The difference between ordinary and extraordinary is that little is extra.


 

Rolf Keller
Alemania
Local time: 01:41
inglés al alemán
Google for "quantifiers-in-regular-expressions" Nov 19, 2019

Hans Lenting wrote:

I'm not sure if this is possible at all: a regular expression that catches any word that occurs twice in a sentence (or string), not adjacent.

It is a standard feature. See https://docs.microsoft.com/en-us/dotnet/standard/base-types/quantifiers-in-regular-expressions

But this is the .NET dialect for regular expressions. Such quantifiers exist in all dialects, but may use a slightly different spelling.


 

Samuel Murray  Identity Verified
Países Bajos
Local time: 01:41
Miembro 2006
inglés al afrikaans
+ ...
In which tool/dialect? Nov 19, 2019

Hans Lenting wrote:
A regular expression that catches any word that occurs twice in a sentence (or string), not adjacent.


I'm sure it must be possible, but you're going to have to define a sentence. Regex dialects sometimes have a shortcut for word boundary, but I've never seen sentence boundary pre-defined. Also, tell us what tool you're using (or which dialect of regex).

https://www.regular-expressions.info/backref.html


[Edited at 2019-11-19 10:46 GMT]


 

Hans Lenting  Identity Verified
Países Bajos
Miembro 2006
alemán al neerlandés
PERSONA QUE INICIÓ LA HEBRA
Java Nov 19, 2019

Samuel Murray wrote:

I'm sure it must be possible, but you're going to have to define a sentence.


It doesn't necessarily need to be a well-formed sentence: any string would do.

this one matches safety matches


 

Dan Lucas  Identity Verified
Reino Unido
Local time: 00:41
Miembro 2014
japonés al inglés
Match or replace? Nov 19, 2019

Hans Lenting wrote:
I'm not sure if this is possible at all: a regular expression that catches any word that occurs twice in a sentence (or string), not adjacent.

Tricky. Do you want it to be replaced, removed, or are you just trying to find it?

Dan


 

Hans Lenting  Identity Verified
Países Bajos
Miembro 2006
alemán al neerlandés
PERSONA QUE INICIÓ LA HEBRA
Compare each word with every other word Nov 19, 2019



These are examples where the search expression is being defined. I'm looking for a very general approach, where every word in a multi-word string is compared with every other word in that same string, at a higher character position. Ah, and it should be case-insensitive.

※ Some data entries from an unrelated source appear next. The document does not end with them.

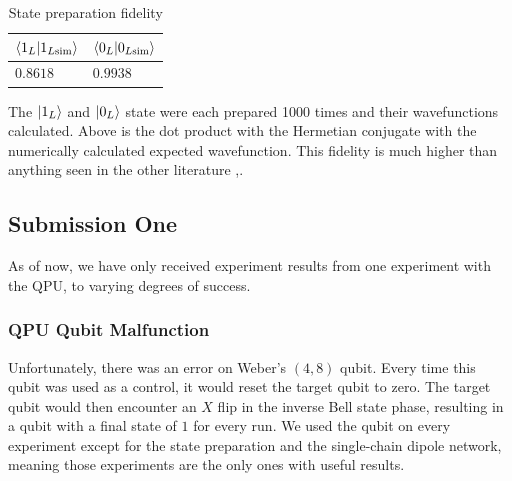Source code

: \documentclass[a4paper,11pt,aps,tightenlines,nofootinbib]{revtex4}
\begin{document}
        \begin{table}[h]
        \begin{centering}
                \begin{tabular}{|l|l|}
                        \hline
                       $\bra{1_{L}}\ket{1_{L\text{sim}}} $ & $\bra{0_L}\ket{0_{L\text{sim}}}$\\ \hline
                       $0.8618$ & $0.9938$\\ \hline
                \end{tabular}
                \caption{State preparation fidelity}
        \end{centering}
        \end{table}
        The $\ket{1_L}$ and $\ket{0_L}$ state were each prepared 1000 times and their wavefunctions calculated. Above is the 
        dot product with the Hermetian conjugate with the numerically calculated expected wavefunction. This 
        fidelity is much higher than anything seen in the other literature \cite{ibm-qsim-qubit-of-space},\cite{qspacetime-on-qsim}.

\subsection{Submission One}        
        As of now, we have only received experiment results from one experiment with the QPU, to varying 
        degrees of success. 

        \subsubsection{QPU Qubit Malfunction}
        Unfortunately, there was an error on Weber's $(4,8)$ qubit. Every time this qubit was used as a control,
        it would reset the target qubit to zero. The target qubit would then encounter an $X$ flip in the inverse Bell 
        state phase, resulting in a 
        qubit with a final state of $1$ for every run. We used the qubit on every experiment except for the state preparation 
        and the single-chain dipole network, meaning those experiments are the only ones with useful results.
\end{document}
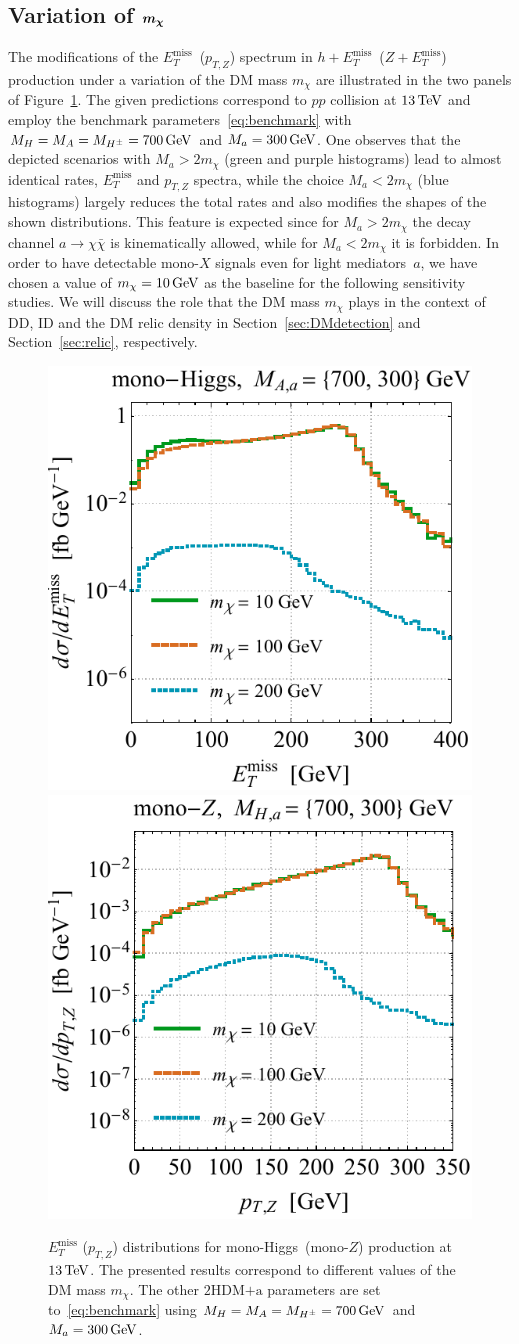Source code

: \documentclass[a4paper, 11pt,notoc]{article}
\newcommand{\MET}{\ensuremath{E_T^\mathrm{miss}}\xspace}
\newcommand{\mA}{\ensuremath{M_{A}}\xspace}
\newcommand{\ma}{\ensuremath{M_{a}}\xspace}
\newcommand{\mH}{\ensuremath{M_{H}}\xspace}
\newcommand{\mHc}{\ensuremath{M_{H^{\pm}}}\xspace}
\newcommand{\hdma}{\ensuremath{\textrm{2HDM+a}}\xspace}
\def\bm#1{\mbox{\boldmath$#1$\unboldmath}}
\begin{document}
\subsection*{Variation of $\bm{m_\chi}$}

The modifications of the $\MET$~($p_{T,Z}$) spectrum in $h+\MET$~($Z+\MET$) production under a variation of the DM mass $m_\chi$ are illustrated in the two panels of Figure~\ref{fig:mdmvar}. The given predictions correspond to $pp$ collision at $13 \, {\rm TeV}$ and employ the benchmark parameters~\eqref{eq:benchmark} with $\mH = \mA = \mHc = 700 \, {\rm GeV}$ and $\ma = 300 \, {\rm GeV}$. One observes that the depicted scenarios with $\ma  > 2 m_\chi$ (green and purple histograms) lead to almost identical rates, $\MET$ and $p_{T,Z}$ spectra, while the choice $\ma  < 2 m_\chi$ (blue histograms) 
largely reduces the total rates and also modifies the shapes of the shown distributions. This feature is expected since for $\ma > 2 m_\chi$ the decay channel $a \to \chi \bar \chi$ is kinematically allowed, while for $\ma < 2 m_\chi$ it is forbidden. In order to have detectable mono-$X$ signals even for light mediators~$a$, we have chosen a value of  $m_\chi = 10 \, {\rm GeV}$ as the baseline for the following sensitivity studies.  We will discuss the role that the DM mass $m_\chi$ plays in the context of DD, ID and the DM relic density in Section~\ref{sec:DMdetection}  and Section~\ref{sec:relic}, respectively. 

\begin{figure}[t!]
\centering
\includegraphics[height=0.45\textwidth]{mdml.pdf} \qquad 
\includegraphics[height=0.45\textwidth]{mdmr.pdf}
\vspace{2mm}
\caption{\label{fig:mdmvar} $\MET$ ($p_{T,Z}$) distributions for mono-Higgs~(mono-$Z$) production at $13 \, {\rm TeV}$. The presented results correspond to different values of the DM mass $m_\chi$. The other \hdma parameters are set to~\eqref{eq:benchmark} using $\mH = \mA = \mHc = 700 \, {\rm GeV}$ and $\ma = 300 \, {\rm GeV}$. }
\end{figure}
\end{document}
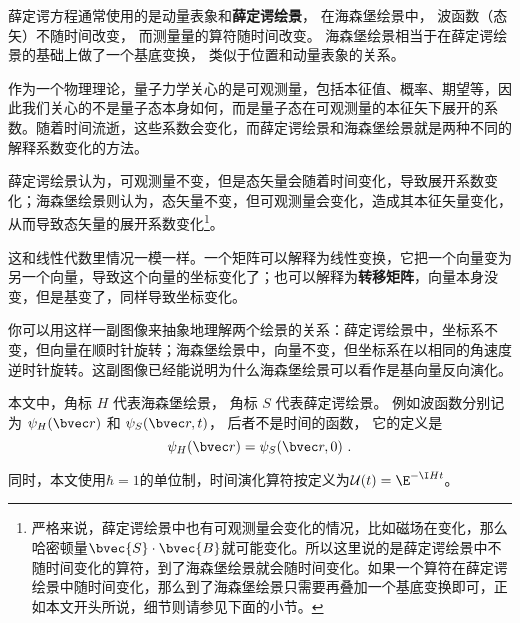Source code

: 



薛定谔方程通常使用的是动量表象和\textbf{薛定谔绘景}， 在海森堡绘景中， 波函数（态矢）不随时间改变， 而测量量的算符随时间改变。 海森堡绘景相当于在薛定谔绘景的基础上做了一个基底变换， 类似于位置和动量表象的关系。



作为一个物理理论，量子力学关心的是可观测量，包括本征值、概率、期望等，因此我们关心的不是量子态本身如何，而是量子态在可观测量的本征矢下展开的系数。随着时间流逝，这些系数会变化，而薛定谔绘景和海森堡绘景就是两种不同的解释系数变化的方法。

薛定谔绘景认为，可观测量不变，但是态矢量会随着时间变化，导致展开系数变化；海森堡绘景则认为，态矢量不变，但可观测量会变化，造成其本征矢量变化，从而导致态矢量的展开系数变化\footnote{严格来说，薛定谔绘景中也有可观测量会变化的情况，比如磁场在变化，那么哈密顿量$\bvec{S}\cdot \bvec{B}$就可能变化。所以这里说的是薛定谔绘景中不随时间变化的算符，到了海森堡绘景就会随时间变化。如果一个算符在薛定谔绘景中随时间变化，那么到了海森堡绘景只需要再叠加一个基底变换即可，正如本文开头所说，细节则请参见下面的小节。}。

这和线性代数里情况一模一样。一个矩阵可以解释为线性变换，它把一个向量变为另一个向量，导致这个向量的坐标变化了；也可以解释为\textbf{转移矩阵}，向量本身没变，但是基变了，同样导致坐标变化。

你可以用这样一副图像来抽象地理解两个绘景的关系：薛定谔绘景中，坐标系不变，但向量在顺时针旋转；海森堡绘景中，向量不变，但坐标系在以相同的角速度逆时针旋转。这副图像已经能说明为什么海森堡绘景可以看作是基向量反向演化。

本文中，角标 $H$ 代表海森堡绘景， 角标 $S$ 代表薛定谔绘景。 例如波函数分别记为 $\psi_H(\bvec r)$ 和 $\psi_S(\bvec r, t)$， 后者不是时间的函数， 它的定义是
\begin{equation}
\psi_H(\bvec r) = \psi_S(\bvec r, 0)~.
\end{equation}

同时，本文使用$\hbar=1$的单位制，时间演化算符按定义为$\mathcal{U}(t)=\E^{-\I H t}$。



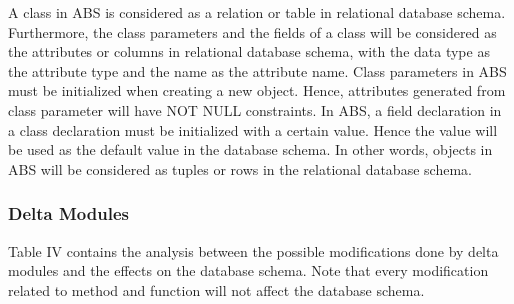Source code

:\documentclass[conference]{IEEEtran}
\begin{document}
A class in ABS is considered as a relation or table in relational database schema. Furthermore, the class parameters and the fields of a class will be considered as the attributes or columns in relational database schema, with the data type as the attribute type and the name as the attribute name. Class parameters in ABS must be initialized when creating a new object. Hence, attributes generated from class parameter will have NOT NULL constraints. In ABS, a field declaration in a class declaration must be initialized with a certain value. Hence the value will be used as the default value in the database schema. In other words, objects in ABS will be considered as tuples or rows in the relational database schema.

\subsubsection*{Delta Modules}
Table IV contains the analysis between the possible modifications done by delta modules and the effects on the database schema. Note that every modification related to method and function will not affect the database schema.
\end{document}
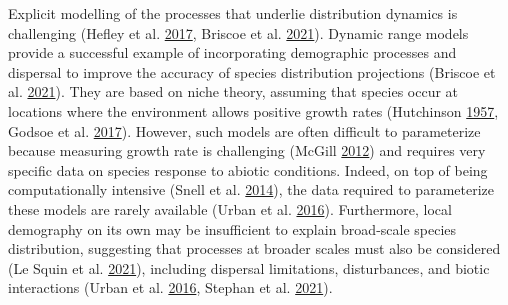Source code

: \documentclass[12pt]{article}
\begin{document}
Explicit modelling of the processes that underlie distribution dynamics
is challenging (Hefley et al.
\protect\hyperlink{ref-hefley_when_2017}{2017}, Briscoe et al.
\protect\hyperlink{ref-briscoe_can_2021}{2021}). Dynamic range models
provide a successful example of incorporating demographic processes and
dispersal to improve the accuracy of species distribution projections
(Briscoe et al. \protect\hyperlink{ref-briscoe_can_2021}{2021}). They
are based on niche theory, assuming that species occur at locations
where the environment allows positive growth rates (Hutchinson
\protect\hyperlink{ref-hutchinson_concluding_1957}{1957}, Godsoe et al.
\protect\hyperlink{ref-godsoe_integrating_2017}{2017}). However, such
models are often difficult to parameterize because measuring growth rate
is challenging (McGill \protect\hyperlink{ref-mcgill_trees_2012}{2012})
and requires very specific data on species response to abiotic
conditions. Indeed, on top of being computationally intensive (Snell et
al. \protect\hyperlink{ref-snell_using_2014}{2014}), the data required
to parameterize these models are rarely available (Urban et al.
\protect\hyperlink{ref-urban_improving_2016}{2016}). Furthermore, local
demography on its own may be insufficient to explain broad-scale species
distribution, suggesting that processes at broader scales must also be
considered (Le Squin et al.
\protect\hyperlink{ref-le_squin_climateinduced_2021}{2021}), including
dispersal limitations, disturbances, and biotic interactions (Urban et
al. \protect\hyperlink{ref-urban_improving_2016}{2016}, Stephan et al.
\protect\hyperlink{ref-stephan_positive_2021}{2021}).
\end{document}
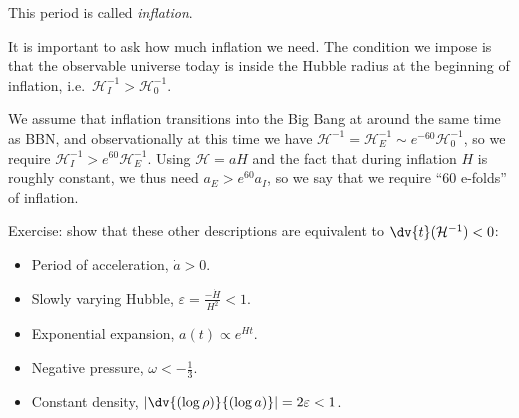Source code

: \documentclass{jknotes}
\begin{document}
This period is called \emph{inflation}.

It is important to ask how much inflation we need. The condition we impose is that the observable universe today is inside the Hubble radius at the beginning of inflation, i.e.\ \(\mathcal{H}_I^{-1} > \mathcal{H}_0^{-1}\).
\begin{figure}[H]
    \centering
\end{figure}

We assume that inflation transitions into the Big Bang at around the same time as BBN, and observationally at this time we have \(\mathcal{H}^{-1}=\mathcal{H}_E^{-1}\sim e^{-60}\mathcal{H}^{-1}_0\), so we require \(\mathcal{H}_I^{-1}>e^{60}\mathcal{H}_E^{-1}\). Using \(\mathcal{H} = aH\) and the fact that during inflation \(H\) is roughly constant, we thus need \(a_E > e^{60}a_I\), so we say that we require ``60 e-folds'' of inflation.

Exercise: show that these other descriptions are equivalent to \(\dv{t}(\mathcal{H}^{-1})<0\):
\begin{itemize}
    \item Period of acceleration, \(\dot{a}>0\).
    \item Slowly varying Hubble, \(\varepsilon = \frac{-\dot{H}}{H^2} < 1\).
    \item Exponential expansion, \(a(t) \propto e^{Ht}\).
    \item Negative pressure, \(\omega < -\frac{1}{3}\).
    \item Constant density, \(\left|\dv{(\log\rho)}{(\log a)}\right| = 2\varepsilon < 1\).
\end{itemize}
\end{document}
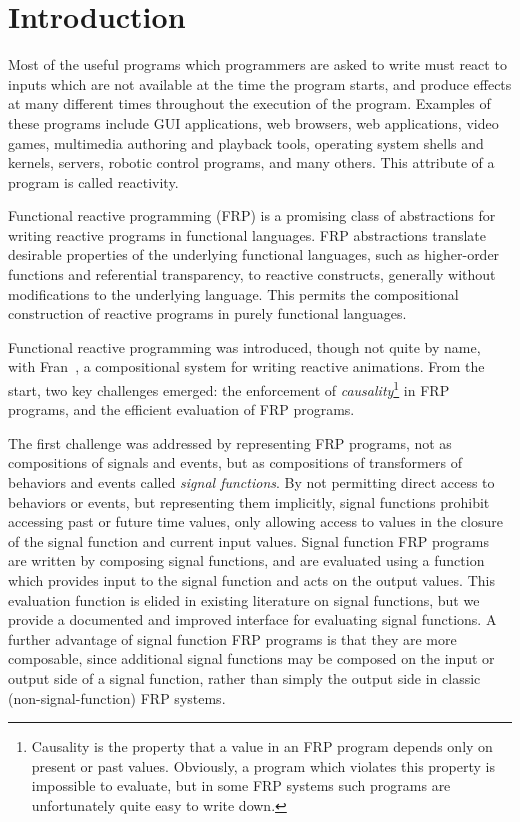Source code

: \chapter{Introduction}
\label{chapter:Introduction}

Most of the useful programs which programmers are asked to write must react to inputs which are not available at the time the program starts,
and produce effects at many different times throughout the execution of the program. Examples of these programs include GUI applications,
web browsers, web applications, video games, multimedia authoring and playback tools, operating system shells and kernels, servers,
robotic control programs, and many others. This attribute of a program is called
reactivity.

Functional reactive programming (FRP) is a promising class of abstractions for writing reactive programs in functional languages. FRP 
abstractions translate desirable properties of the underlying functional languages, such as higher-order functions and referential
transparency, to reactive constructs, generally without modifications to the underlying language. This permits the compositional
construction of reactive programs in purely functional languages.

Functional reactive programming was introduced, though not quite by name, with Fran~\cite{Elliott1997}, a compositional system for writing
reactive animations. From the start, two key challenges emerged: the enforcement of {\em causality}\footnote{Causality is the property 
that a value in an FRP program depends only on present or past values. Obviously, a program which violates this property is impossible to
evaluate, but in some FRP systems such programs are unfortunately quite easy to write down.} in FRP programs, and the efficient
evaluation of FRP programs.

The first challenge was addressed by representing FRP programs, not as
compositions of signals and events, but as compositions of transformers of
behaviors and events called {\em signal functions}. By not permitting direct
access to behaviors or events, but representing them implicitly, signal
functions prohibit accessing past or future time values, only allowing access to
values in the closure of the signal function and current input values. Signal
function FRP programs are written by composing signal functions, and are
evaluated using a function which provides input to the signal function and acts
on the output values. This evaluation function is elided in existing literature
on signal functions, but we provide a documented and improved interface for
evaluating signal functions. A further advantage of signal function FRP programs
is that they are more composable, since additional signal functions may be
composed on the input or output side of a signal function, rather than simply
the output side in classic (non-signal-function) FRP systems.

Kind of QA for double words kind.


 

Hans Lenting  Identity Verified
Países Bajos
Miembro 2006
alemán al neerlandés
PERSONA QUE INICIÓ LA HEBRA
QA Nov 19, 2019

Dan Lucas wrote:

Hans Lenting wrote:
I'm not sure if this is possible at all: a regular expression that catches any word that occurs twice in a sentence (or string), not adjacent.

Tricky. Do you want it to be replaced, removed, or are you just trying to find it?

Dan


I want to use it to spot segments (strings) where I've used a word twice, inadvertently.


 

Mikhail Zavidin
Ucrania
Local time: 02:41
inglés al ruso
+ ...
To spot the segment Nov 19, 2019

^.*(\bword\b).*\1.*$


This catches the word "word" which encounters in the segment at least twice.


 

Dan Lucas  Identity Verified
Reino Unido
Local time: 00:41
Miembro 2014
japonés al inglés
Positive lookbehind etc. Nov 19, 2019

Hans Lenting wrote:
I want to use it to spot segments (strings) where I've used a word twice, inadvertently.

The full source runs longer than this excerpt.